▸ Work order:
Once the line with "- ArrayList" is found in the data, output it and each following line exactly, up to and including the line with "- Local Cache", and nothing before or after.

▸ Items from a data source:
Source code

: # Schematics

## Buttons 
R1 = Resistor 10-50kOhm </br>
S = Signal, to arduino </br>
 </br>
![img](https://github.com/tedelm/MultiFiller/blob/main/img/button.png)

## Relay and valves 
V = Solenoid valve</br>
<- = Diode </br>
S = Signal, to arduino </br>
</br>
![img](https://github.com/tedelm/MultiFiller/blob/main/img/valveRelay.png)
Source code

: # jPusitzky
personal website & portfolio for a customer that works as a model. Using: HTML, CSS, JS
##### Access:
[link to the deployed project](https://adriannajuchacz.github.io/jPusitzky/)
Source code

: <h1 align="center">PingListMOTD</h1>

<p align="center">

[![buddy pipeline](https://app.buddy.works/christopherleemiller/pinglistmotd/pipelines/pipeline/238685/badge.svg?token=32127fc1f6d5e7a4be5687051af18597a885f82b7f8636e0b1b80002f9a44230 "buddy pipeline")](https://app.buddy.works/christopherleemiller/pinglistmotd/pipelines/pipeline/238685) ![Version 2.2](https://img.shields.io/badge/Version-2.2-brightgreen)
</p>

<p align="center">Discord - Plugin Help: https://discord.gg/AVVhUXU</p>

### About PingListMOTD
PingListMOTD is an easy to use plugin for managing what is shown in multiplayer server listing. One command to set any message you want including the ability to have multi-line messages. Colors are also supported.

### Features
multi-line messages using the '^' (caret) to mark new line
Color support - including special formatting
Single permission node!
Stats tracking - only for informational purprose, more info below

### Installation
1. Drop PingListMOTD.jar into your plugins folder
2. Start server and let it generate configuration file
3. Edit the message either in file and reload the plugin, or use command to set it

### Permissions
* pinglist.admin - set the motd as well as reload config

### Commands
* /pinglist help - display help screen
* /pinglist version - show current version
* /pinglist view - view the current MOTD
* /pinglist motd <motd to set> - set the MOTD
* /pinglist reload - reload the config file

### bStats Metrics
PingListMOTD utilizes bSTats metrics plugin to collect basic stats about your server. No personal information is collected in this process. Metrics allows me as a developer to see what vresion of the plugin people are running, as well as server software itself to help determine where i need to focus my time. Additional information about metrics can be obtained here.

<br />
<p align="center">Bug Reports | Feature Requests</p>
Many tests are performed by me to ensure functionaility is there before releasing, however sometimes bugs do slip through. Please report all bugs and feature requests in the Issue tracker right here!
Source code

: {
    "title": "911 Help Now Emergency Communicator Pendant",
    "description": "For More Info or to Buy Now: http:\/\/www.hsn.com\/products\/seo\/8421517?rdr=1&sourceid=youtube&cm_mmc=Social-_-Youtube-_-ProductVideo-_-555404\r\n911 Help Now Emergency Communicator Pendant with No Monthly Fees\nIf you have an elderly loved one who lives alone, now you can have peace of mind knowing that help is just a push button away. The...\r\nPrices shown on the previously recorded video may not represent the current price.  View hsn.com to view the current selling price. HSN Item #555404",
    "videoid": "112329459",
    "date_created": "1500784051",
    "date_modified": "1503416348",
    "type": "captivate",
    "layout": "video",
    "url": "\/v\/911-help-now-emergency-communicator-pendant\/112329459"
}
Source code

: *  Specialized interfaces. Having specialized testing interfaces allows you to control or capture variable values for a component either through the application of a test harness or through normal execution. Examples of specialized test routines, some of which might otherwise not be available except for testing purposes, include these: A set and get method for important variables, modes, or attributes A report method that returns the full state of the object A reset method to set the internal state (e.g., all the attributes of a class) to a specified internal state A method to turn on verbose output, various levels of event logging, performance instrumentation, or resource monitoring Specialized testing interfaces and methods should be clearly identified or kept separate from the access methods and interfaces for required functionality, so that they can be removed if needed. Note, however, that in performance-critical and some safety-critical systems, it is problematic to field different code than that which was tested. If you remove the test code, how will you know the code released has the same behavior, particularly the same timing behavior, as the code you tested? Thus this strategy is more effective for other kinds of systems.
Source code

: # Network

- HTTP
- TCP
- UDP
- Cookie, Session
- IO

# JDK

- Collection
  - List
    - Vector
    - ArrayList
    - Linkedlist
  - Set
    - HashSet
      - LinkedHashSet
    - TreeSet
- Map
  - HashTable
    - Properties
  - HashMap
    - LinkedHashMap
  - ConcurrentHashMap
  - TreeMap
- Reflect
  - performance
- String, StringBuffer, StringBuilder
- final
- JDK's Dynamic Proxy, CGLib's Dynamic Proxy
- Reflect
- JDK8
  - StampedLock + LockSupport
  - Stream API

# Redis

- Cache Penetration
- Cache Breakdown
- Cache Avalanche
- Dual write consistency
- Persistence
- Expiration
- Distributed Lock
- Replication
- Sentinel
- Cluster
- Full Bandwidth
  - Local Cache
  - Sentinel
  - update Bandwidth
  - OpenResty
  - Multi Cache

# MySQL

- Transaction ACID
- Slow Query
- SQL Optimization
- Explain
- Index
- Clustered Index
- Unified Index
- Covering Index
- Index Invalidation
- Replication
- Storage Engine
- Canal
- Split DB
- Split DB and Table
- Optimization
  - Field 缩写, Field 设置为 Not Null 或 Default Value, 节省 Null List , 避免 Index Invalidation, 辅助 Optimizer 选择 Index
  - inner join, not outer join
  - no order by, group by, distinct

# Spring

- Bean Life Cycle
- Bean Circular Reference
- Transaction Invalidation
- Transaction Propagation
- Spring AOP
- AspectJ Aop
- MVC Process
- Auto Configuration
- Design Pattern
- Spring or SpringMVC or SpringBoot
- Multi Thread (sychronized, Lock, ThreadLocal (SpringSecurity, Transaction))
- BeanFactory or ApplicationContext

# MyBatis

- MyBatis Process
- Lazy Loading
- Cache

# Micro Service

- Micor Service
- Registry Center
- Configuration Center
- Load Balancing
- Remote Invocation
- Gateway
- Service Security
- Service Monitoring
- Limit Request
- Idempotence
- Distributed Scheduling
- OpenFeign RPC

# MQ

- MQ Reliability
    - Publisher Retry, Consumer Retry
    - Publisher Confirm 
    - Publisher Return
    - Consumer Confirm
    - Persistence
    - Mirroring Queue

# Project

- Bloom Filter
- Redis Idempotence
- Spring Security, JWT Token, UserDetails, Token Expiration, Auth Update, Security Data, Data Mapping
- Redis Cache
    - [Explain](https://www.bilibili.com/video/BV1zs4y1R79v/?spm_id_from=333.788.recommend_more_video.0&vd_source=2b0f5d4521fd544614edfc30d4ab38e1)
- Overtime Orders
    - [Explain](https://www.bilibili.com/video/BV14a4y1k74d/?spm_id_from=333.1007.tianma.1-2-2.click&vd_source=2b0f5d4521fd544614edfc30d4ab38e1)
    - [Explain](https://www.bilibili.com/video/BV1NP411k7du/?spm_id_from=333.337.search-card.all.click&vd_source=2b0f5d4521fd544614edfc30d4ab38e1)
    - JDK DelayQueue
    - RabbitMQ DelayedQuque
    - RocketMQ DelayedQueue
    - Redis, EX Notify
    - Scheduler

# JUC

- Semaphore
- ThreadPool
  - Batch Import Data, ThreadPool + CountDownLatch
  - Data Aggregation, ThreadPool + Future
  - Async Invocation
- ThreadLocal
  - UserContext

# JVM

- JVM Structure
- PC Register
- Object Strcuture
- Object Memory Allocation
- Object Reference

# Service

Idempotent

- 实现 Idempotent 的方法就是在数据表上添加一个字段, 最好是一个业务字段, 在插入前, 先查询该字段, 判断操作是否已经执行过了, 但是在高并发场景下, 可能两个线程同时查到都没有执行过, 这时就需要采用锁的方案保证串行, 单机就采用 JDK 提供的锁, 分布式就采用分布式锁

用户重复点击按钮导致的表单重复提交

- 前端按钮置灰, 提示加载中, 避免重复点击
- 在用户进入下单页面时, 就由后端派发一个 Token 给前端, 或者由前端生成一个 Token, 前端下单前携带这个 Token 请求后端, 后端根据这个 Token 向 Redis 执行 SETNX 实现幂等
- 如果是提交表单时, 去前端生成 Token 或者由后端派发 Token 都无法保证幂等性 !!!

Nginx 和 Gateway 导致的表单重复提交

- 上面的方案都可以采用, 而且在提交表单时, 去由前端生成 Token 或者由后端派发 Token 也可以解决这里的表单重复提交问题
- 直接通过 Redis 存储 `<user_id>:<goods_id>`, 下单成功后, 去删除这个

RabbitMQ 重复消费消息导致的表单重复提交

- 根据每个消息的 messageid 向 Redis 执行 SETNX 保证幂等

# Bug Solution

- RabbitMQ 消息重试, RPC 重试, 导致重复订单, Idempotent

▸ Written response:
    - ArrayList
    - Linkedlist
  - Set
    - HashSet
      - LinkedHashSet
    - TreeSet
- Map
  - HashTable
    - Properties
  - HashMap
    - LinkedHashMap
  - ConcurrentHashMap
  - TreeMap
- Reflect
  - performance
- String, StringBuffer, StringBuilder
- final
- JDK's Dynamic Proxy, CGLib's Dynamic Proxy
- Reflect
- JDK8
  - StampedLock + LockSupport
  - Stream API

# Redis

- Cache Penetration
- Cache Breakdown
- Cache Avalanche
- Dual write consistency
- Persistence
- Expiration
- Distributed Lock
- Replication
- Sentinel
- Cluster
- Full Bandwidth
  - Local Cache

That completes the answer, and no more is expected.